What to do:
If a line in the data below holds the word "Apache", copy it.

[Stored data entries]
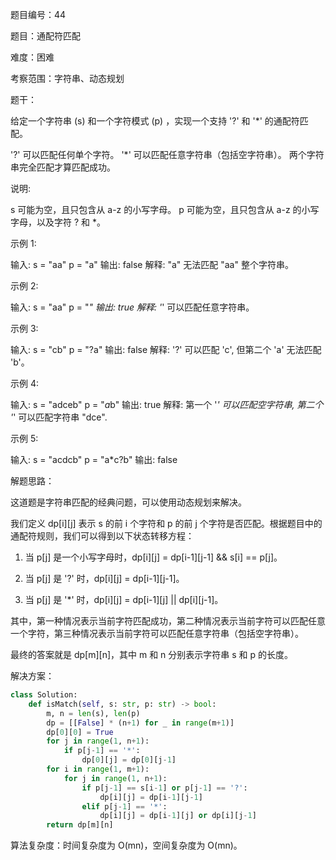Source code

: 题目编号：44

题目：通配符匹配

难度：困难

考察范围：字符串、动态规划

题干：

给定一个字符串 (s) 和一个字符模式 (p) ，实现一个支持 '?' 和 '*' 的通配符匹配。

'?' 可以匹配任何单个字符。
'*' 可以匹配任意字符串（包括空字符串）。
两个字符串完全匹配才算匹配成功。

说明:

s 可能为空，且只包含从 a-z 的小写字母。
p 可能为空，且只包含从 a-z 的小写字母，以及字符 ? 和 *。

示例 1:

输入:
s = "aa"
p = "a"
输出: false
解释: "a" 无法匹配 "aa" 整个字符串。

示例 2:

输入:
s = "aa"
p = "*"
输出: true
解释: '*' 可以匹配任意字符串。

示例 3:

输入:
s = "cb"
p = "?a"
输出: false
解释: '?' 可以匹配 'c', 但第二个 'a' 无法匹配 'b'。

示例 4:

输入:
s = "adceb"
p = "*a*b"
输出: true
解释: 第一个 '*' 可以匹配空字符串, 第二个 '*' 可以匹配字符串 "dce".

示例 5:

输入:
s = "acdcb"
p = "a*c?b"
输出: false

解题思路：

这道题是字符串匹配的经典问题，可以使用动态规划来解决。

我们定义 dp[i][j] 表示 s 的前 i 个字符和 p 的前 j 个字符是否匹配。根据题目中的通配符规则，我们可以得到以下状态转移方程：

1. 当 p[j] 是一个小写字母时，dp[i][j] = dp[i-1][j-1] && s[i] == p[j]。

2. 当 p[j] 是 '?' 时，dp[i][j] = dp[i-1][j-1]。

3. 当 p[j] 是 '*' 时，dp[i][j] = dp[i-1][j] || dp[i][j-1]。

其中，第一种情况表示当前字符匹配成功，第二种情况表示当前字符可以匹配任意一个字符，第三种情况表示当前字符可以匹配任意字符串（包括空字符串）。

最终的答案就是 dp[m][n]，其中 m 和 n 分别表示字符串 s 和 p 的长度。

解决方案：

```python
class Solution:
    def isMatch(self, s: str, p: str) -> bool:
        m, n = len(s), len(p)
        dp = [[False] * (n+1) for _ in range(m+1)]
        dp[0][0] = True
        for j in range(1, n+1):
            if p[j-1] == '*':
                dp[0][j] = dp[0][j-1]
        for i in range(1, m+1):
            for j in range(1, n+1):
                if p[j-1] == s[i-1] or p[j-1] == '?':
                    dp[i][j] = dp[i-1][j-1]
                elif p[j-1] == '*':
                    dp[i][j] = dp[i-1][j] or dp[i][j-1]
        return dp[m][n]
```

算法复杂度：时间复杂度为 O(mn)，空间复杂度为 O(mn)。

---

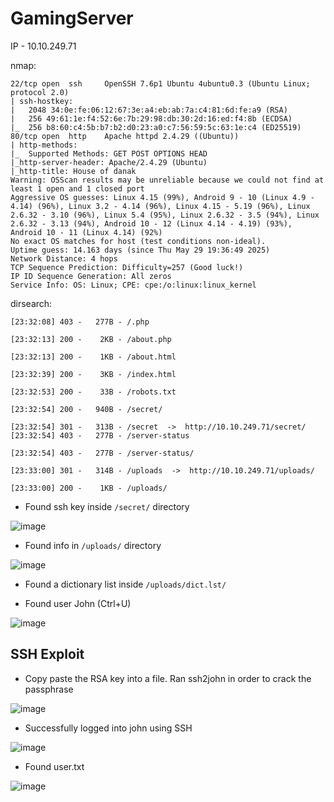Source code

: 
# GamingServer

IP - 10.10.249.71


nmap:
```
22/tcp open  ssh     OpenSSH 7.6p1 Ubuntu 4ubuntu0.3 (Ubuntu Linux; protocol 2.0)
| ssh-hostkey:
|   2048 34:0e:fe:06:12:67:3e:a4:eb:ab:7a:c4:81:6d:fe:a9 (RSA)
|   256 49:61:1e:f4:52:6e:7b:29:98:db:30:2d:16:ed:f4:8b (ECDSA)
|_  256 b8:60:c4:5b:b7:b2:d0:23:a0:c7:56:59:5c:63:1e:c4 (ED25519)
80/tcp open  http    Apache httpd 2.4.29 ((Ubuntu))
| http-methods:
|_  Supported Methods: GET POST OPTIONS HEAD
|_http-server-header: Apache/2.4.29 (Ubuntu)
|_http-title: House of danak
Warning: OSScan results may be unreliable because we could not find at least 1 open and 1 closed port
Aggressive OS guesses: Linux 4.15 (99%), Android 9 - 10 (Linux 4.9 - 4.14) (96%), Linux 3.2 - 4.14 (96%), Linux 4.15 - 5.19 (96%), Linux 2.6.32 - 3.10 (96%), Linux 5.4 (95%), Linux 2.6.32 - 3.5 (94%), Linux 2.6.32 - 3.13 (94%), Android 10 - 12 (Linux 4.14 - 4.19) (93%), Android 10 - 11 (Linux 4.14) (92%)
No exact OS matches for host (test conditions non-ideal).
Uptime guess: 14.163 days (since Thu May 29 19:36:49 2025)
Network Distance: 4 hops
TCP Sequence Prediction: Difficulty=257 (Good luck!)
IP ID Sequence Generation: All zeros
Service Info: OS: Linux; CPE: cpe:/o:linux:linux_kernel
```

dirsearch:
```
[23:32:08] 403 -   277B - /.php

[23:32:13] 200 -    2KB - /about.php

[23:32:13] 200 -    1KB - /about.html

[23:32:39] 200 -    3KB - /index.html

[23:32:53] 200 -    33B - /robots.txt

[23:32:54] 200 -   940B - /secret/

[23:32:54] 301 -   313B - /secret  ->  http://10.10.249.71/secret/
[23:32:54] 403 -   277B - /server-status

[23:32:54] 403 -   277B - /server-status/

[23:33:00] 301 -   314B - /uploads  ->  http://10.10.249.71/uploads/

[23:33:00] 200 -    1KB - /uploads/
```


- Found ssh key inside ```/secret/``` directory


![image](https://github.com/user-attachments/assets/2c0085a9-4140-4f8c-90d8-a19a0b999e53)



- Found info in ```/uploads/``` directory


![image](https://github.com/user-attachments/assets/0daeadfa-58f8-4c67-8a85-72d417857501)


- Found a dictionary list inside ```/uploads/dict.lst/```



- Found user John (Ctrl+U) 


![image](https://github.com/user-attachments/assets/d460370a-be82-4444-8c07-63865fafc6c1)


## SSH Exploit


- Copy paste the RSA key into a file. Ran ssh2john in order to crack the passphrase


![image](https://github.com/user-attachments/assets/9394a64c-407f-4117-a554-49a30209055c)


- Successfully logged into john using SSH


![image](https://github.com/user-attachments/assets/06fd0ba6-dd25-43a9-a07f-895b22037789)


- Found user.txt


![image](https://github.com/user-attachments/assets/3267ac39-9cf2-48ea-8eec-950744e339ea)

---

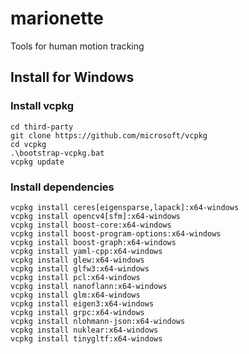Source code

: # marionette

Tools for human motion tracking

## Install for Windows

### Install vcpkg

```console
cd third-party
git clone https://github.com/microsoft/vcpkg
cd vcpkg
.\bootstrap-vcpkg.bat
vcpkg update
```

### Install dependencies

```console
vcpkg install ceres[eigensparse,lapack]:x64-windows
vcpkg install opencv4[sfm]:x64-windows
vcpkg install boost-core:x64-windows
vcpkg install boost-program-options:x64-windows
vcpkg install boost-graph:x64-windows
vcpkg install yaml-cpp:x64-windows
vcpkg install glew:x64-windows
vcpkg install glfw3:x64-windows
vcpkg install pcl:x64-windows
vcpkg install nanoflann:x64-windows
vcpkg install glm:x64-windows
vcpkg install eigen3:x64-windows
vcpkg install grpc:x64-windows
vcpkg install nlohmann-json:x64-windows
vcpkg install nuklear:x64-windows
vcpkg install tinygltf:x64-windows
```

The answer:
80/tcp open  http    Apache httpd 2.4.29 ((Ubuntu))
|_http-server-header: Apache/2.4.29 (Ubuntu)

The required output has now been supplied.